## INPUT DATA
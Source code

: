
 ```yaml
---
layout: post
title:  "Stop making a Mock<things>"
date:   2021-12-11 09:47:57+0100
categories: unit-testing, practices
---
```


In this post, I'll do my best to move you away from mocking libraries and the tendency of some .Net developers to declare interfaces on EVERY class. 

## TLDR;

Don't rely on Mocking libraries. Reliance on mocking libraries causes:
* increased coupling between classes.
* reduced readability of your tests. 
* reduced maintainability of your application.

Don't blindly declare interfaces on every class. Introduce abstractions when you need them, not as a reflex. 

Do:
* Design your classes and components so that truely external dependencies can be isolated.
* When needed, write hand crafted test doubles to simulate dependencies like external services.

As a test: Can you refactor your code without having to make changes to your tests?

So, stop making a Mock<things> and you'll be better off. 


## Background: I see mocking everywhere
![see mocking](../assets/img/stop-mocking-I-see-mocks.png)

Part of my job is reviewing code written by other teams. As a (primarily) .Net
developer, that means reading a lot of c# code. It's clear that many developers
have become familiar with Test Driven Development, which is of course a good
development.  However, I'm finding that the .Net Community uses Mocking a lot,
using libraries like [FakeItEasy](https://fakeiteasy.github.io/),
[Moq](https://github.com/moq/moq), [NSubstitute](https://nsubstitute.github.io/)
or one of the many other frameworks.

## EXERCISE GOAL
Only lines containing the string "that" are needed. Pull each of them out of the records above.

## TASK OUTPUT
* Design your classes and components so that truely external dependencies can be isolated.
developer, that means reading a lot of c# code. It's clear that many developers
development.  However, I'm finding that the .Net Community uses Mocking a lot,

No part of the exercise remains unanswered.